Consistent and near-consistent ordering of vignettes

We assess the vignette equivalence assumption by first considering the global ordering of the vignettes. A minimal condition for the assumption of vignette equivalence to hold is that individual responses are consistent with the global ordering of vignettes. The global ordering for a domain can be obtained by pooling all the responses across countries and considering the average categorical response for each vignette [19]. Similar tests of the vignette equivalence assumption based on the global ordering of vignettes, but for health-related disabilities, job satisfaction and self reported measures of health, have been undertaken by [5, 9, 11, 21]. Due to the presence of stochastic measurement errors we cannot expect all individuals to order the vignettes in exactly the same way as each other. Adopting the approach of Murray et al. [19], we define a consistent ordering as “a set of categorical vignette ratings that could be consistent with the global ordering in the latent variable space, if ambiguities were resolved in favour of the global ordering” [p. 373].^{Footnote 5} Accordingly, for each domain and for each country we compute the percentage of respondents that gave an ordering of vignettes consistent with the global ordering, or had an ordering where only one vignette moved one or two ranks or two vignettes moved one rank each. Further, we compute the average percentage of respondents in each country that gave an ordering of vignettes consistent or near-consistent with the global ordering, where countries have been stratified by HDI groups and by the Inglehart–Welzel map groups.^{Footnote 6}

Spearman rank order correlation coefficient

Individuals’ ordering of the vignettes might differ due either to measurement errors (caused, for example, by incorrect phrasing, translation or implementation of the vignette questions) or to problems of multidimensionality and variation in the cultural construct of a domain [19].^{Footnote 7} An analysis of the more common alternative patterns of vignette ordering can provide information about the relative importance of the problem of measurement error versus the problems of multidimensionality and variation in the cultural construct of a domain. Measurement error is generally associated with a large number of alternative orderings (due to chance). The prevalence of multidimensionality or cultural variation in a construct should, however, lead us to observe a limited number of alternative orderings, “reflecting some other weighting of the components of a multidimensional construct or alternative cultural constructs” [19, p. 376]. Multidimensionality of the responsiveness construct provides evidence of a violation of the vignette equivalence assumption.

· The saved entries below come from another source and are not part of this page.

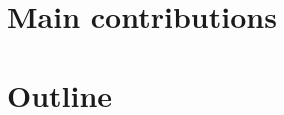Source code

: 
\section{Main contributions}\label{sec:introduction-contributions}

\section{Outline}\label{sec:introduction-outline}
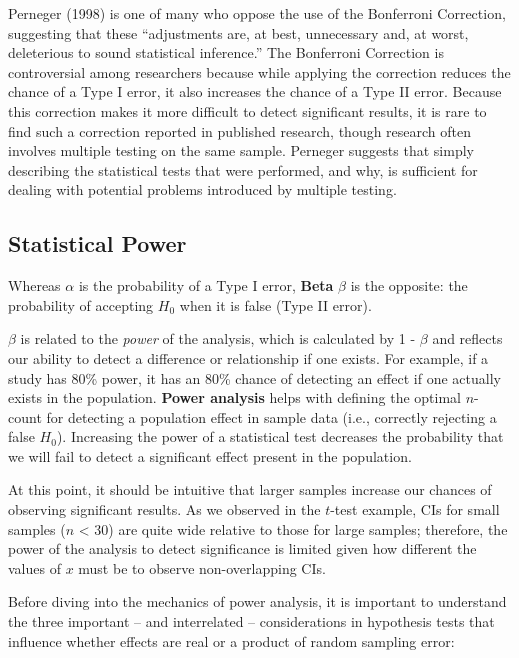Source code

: \documentclass[
]{book}
\begin{document}
Perneger (1998) is one of many who oppose the use of the Bonferroni Correction, suggesting that these ``adjustments are, at best, unnecessary and, at worst, deleterious to sound statistical inference.'' The Bonferroni Correction is controversial among researchers because while applying the correction reduces the chance of a Type I error, it also increases the chance of a Type II error. Because this correction makes it more difficult to detect significant results, it is rare to find such a correction reported in published research, though research often involves multiple testing on the same sample. Perneger suggests that simply describing the statistical tests that were performed, and why, is sufficient for dealing with potential problems introduced by multiple testing.

\hypertarget{statistical-power}{%
\subsection{Statistical Power}\label{statistical-power}}

Whereas \(\alpha\) is the probability of a Type I error, \textbf{Beta} \(\beta\) is the opposite: the probability of accepting \(H_0\) when it is false (Type II error).

\(\beta\) is related to the \emph{power} of the analysis, which is calculated by 1 - \(\beta\) and reflects our ability to detect a difference or relationship if one exists. For example, if a study has 80\% power, it has an 80\% chance of detecting an effect if one actually exists in the population. \textbf{Power analysis} helps with defining the optimal \(n\)-count for detecting a population effect in sample data (i.e., correctly rejecting a false \(H_0\)). Increasing the power of a statistical test decreases the probability that we will fail to detect a significant effect present in the population.

At this point, it should be intuitive that larger samples increase our chances of observing significant results. As we observed in the \(t\)-test example, CIs for small samples (\(n\) \textless{} 30) are quite wide relative to those for large samples; therefore, the power of the analysis to detect significance is limited given how different the values of \(x\) must be to observe non-overlapping CIs.

Before diving into the mechanics of power analysis, it is important to understand the three important -- and interrelated -- considerations in hypothesis tests that influence whether effects are real or a product of random sampling error:
\end{document}
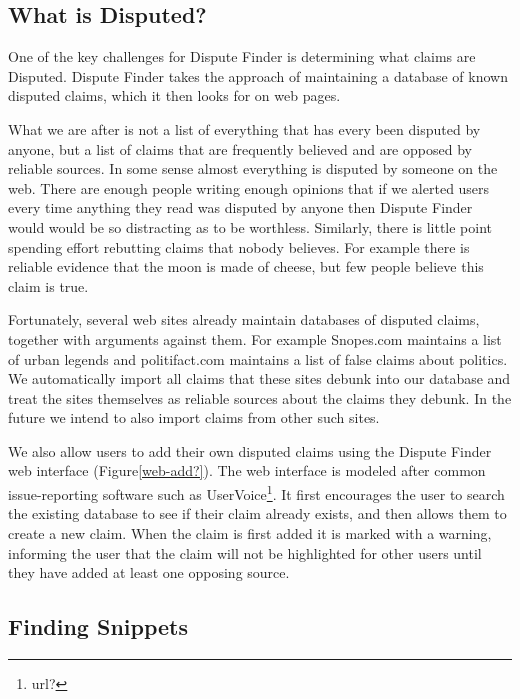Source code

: \documentclass{www2010-submission}
\newcommand{\todo}[1]{}
\begin{document}
\todo{Cite Pew Research study saying people like to read news that supports their own point of view, but many others like neutral sources. http://people-press.org/report/?pageid=1353}


\subsection{What is Disputed?}

One of the key challenges for Dispute Finder is determining what claims are Disputed. Dispute Finder takes the approach of maintaining a database of known disputed claims, which it then looks for on web pages.

What we are after is not a list of everything that has every been disputed by anyone, but a list of claims that are frequently believed and are opposed by reliable sources. In some sense almost everything is disputed by someone on the web. There are enough people writing enough opinions that if we alerted users every time anything they read was disputed by anyone then Dispute Finder would would be so distracting as to be worthless. Similarly, there is little point spending effort rebutting claims that nobody believes. For example there is reliable evidence that the moon is made of cheese, but few people believe this claim is true.

Fortunately, several web sites already maintain databases of disputed claims, together with arguments against them. For example Snopes.com maintains a list of urban legends and politifact.com maintains a list of false claims about politics. We automatically import all claims that these sites debunk into our database and treat the sites themselves as reliable sources about the claims they debunk. In the future we intend to also import claims from other such sites.

We also allow users to add their own disputed claims using the Dispute Finder web interface (Figure\ref{web-add?}). The web interface is modeled after common issue-reporting software such as UserVoice\footnote{url?}. It first encourages the user to search the existing database to see if their claim already exists, and then allows them to create a new claim. When the claim is first added it is marked with a warning, informing the user that the claim will not be highlighted for other users until they have added at least one opposing source.

\todo{Actually import the Politifact data}

\subsection{Finding Snippets}
\end{document}

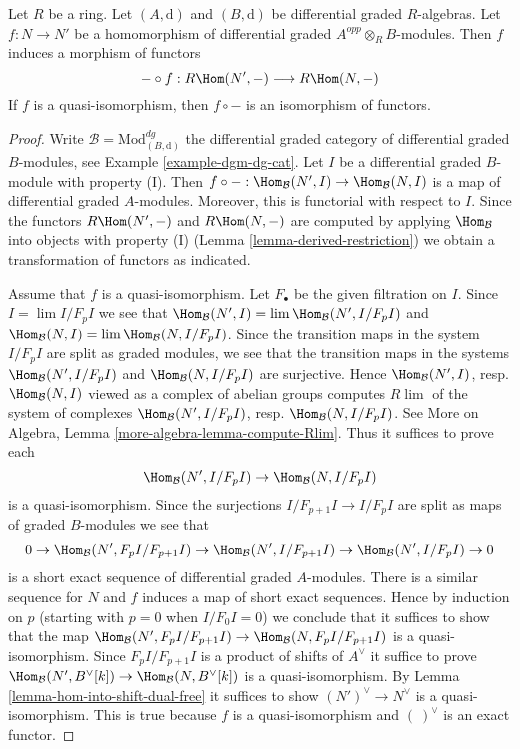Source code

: \begin{lemma}
\label{lemma-functoriality-derived-restriction}
Let $R$ be a ring. Let $(A, \text{d})$ and $(B, \text{d})$ be
differential graded $R$-algebras. Let $f : N \to N'$ be a
homomorphism of differential graded $A^{opp} \otimes_R B$-modules.
Then $f$ induces a morphism of functors
$$
- \circ f : R\Hom(N', -) \longrightarrow R\Hom(N, -)
$$
If $f$ is a quasi-isomorphism, then $f \circ -$ is an isomorphism of
functors.
\end{lemma}

\begin{proof}
Write $\mathcal{B} = \text{Mod}^{dg}_{(B, \text{d})}$ the
differential graded category of differential graded $B$-modules, see
Example \ref{example-dgm-dg-cat}.
Let $I$ be a differential graded $B$-module with property (I).
Then $f \circ - : \Hom_\mathcal{B}(N', I) \to \Hom_\mathcal{B}(N, I)$
is a map of differential graded $A$-modules. Moreover, this is functorial
with respect to $I$. Since the functors
$ R\Hom(N', -)$ and $R\Hom(N, -)$ are
computed by applying $\Hom_\mathcal{B}$ into objects with property (I)
(Lemma \ref{lemma-derived-restriction}) we obtain a transformation of functors
as indicated.

\medskip\noindent
Assume that $f$ is a quasi-isomorphism. Let $F_\bullet$ be the
given filtration on $I$. Since $I = \lim I/F_pI$ we see that
$\Hom_\mathcal{B}(N', I) = \lim \Hom_\mathcal{B}(N', I/F_pI)$ and
$\Hom_\mathcal{B}(N, I) = \lim \Hom_\mathcal{B}(N, I/F_pI)$.
Since the transition maps in the system $I/F_pI$ are split
as graded modules, we see that the transition maps in the
systems $\Hom_\mathcal{B}(N', I/F_pI)$ and $\Hom_\mathcal{B}(N, I/F_pI)$
are surjective. Hence $\Hom_\mathcal{B}(N', I)$, resp. $\Hom_\mathcal{B}(N, I)$
viewed as a complex of abelian groups computes $R\lim$ of the system
of complexes
$\Hom_\mathcal{B}(N', I/F_pI)$, resp. $\Hom_\mathcal{B}(N, I/F_pI)$.
See More on Algebra, Lemma \ref{more-algebra-lemma-compute-Rlim}.
Thus it suffices to prove each
$$
\Hom_\mathcal{B}(N', I/F_pI) \to \Hom_\mathcal{B}(N, I/F_pI)
$$
is a quasi-isomorphism. Since the surjections $I/F_{p + 1}I \to I/F_pI$
are split as maps of graded $B$-modules we see that
$$
0 \to \Hom_\mathcal{B}(N', F_pI/F_{p + 1}I) \to
\Hom_\mathcal{B}(N', I/F_{p + 1}I) \to
\Hom_\mathcal{B}(N', I/F_pI) \to 0
$$
is a short exact sequence of differential graded $A$-modules.
There is a similar sequence for $N$ and $f$ induces a map
of short exact sequences. Hence by induction on $p$ (starting with $p = 0$
when $I/F_0I = 0$) we conclude that it suffices to show that
the map
$\Hom_\mathcal{B}(N', F_pI/F_{p + 1}I) \to \Hom_\mathcal{B}(N, F_pI/F_{p + 1}I)$
is a quasi-isomorphism. Since $F_pI/F_{p + 1}I$ is a product of shifts of
$A^\vee$ it suffice to prove
$\Hom_\mathcal{B}(N', B^\vee[k]) \to \Hom_\mathcal{B}(N, B^\vee[k])$
is a quasi-isomorphism. By Lemma \ref{lemma-hom-into-shift-dual-free}
it suffices to show $(N')^\vee \to N^\vee$ is a quasi-isomorphism.
This is true because $f$ is a quasi-isomorphism and $(\ )^\vee$
is an exact functor.
\end{proof}

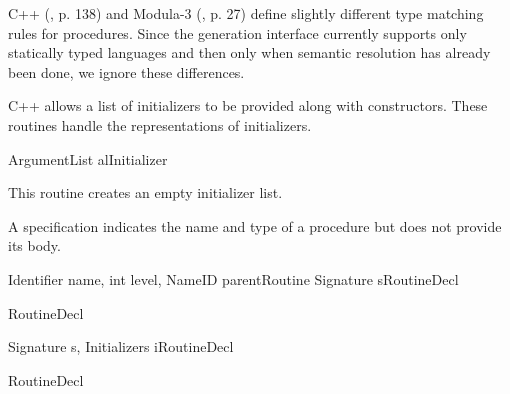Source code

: C++ (\cite{ellis:90}, p. 138) and Modula-3 (\cite{Cardelli:95}, p. 27)
define slightly different type matching rules for procedures.  Since
the generation interface currently supports only statically typed
languages and then only when semantic resolution has already been
done, we ignore these differences.


C++ allows a list of initializers to be provided along with
constructors.  These routines handle the representations of
initializers.

	{ArgumentList al}{Initializer}
\begin{functionality}
\end{functionality}
\begin{functionality}
This routine creates an empty initializer list.
\end{functionality}

A specification indicates the name and type of a procedure but does
not provide its body.  

	{Identifier name, int level, NameID parentRoutine}
	{Signature s}{RoutineDecl}



	{RoutineDecl}

	{Signature s, Initializers i}{RoutineDecl}

	{RoutineDecl}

The Spearman rank order correlation coefficient (SROCC), which quantifies the extent to which an ordering is consistent with the global ordering of vignettes, has been suggested as a means to investigate the relative importance of the two sources of difference in ratings of vignettes [19].^{Footnote 8} For each domain we compute the SROCC between the vignettes rankings of each respondent and the global ranking.

We calculate the frequency distribution, together with several descriptive statistics, of the SROCCs across all individuals in the WHS dataset for the eight domains considered.^{Footnote 9} First, for each domain, we compute the percentage of individuals who report an ordering of vignettes that is positive and the percentage of individuals for which the correlation coefficient between the individual and the global ordering of vignettes is larger than 0.5. Secondly, following Murray et al. [19], we report the number of different rank order correlation coefficients observed in each domain and the number that occur with a frequency greater than 1%. The greater the number of different rank order correlation coefficients reported in each domain together with a smaller number occurring with a large frequency, the higher the probability that alternative orderings are due to measurement errors rather than to multidimensionality or cultural variation. We also show the median SROCC for each domain and the average SROCC across domains for each country.^{Footnote 10}

The HOPIT model

An alternative way to check the vignette equivalence assumption implies estimating a model for responsiveness that takes into account possible biases due to reporting heterogeneity. This approach, adopted by Kristensen and Johansson [11] when considering self-reported job satisfaction, consists of firstly estimating a model on a pool of countries. Secondly, the sample is split into groups of countries according to the values, social norms, economic development, etc. that characterise these countries. Models are then estimated on the sub-samples and the coefficients are compared to those obtained from the pooled sample. If the model is robust and the vignette equivalence assumption is not violated, then we would expect the coefficient to be similar in the two samples. However, if the differences in culture and values across the country groups lead individuals to interpret the meaning of vignettes differently (and thus to violate the vignette equivalence assumption), we should observe very different estimated coefficients across the country groups [11].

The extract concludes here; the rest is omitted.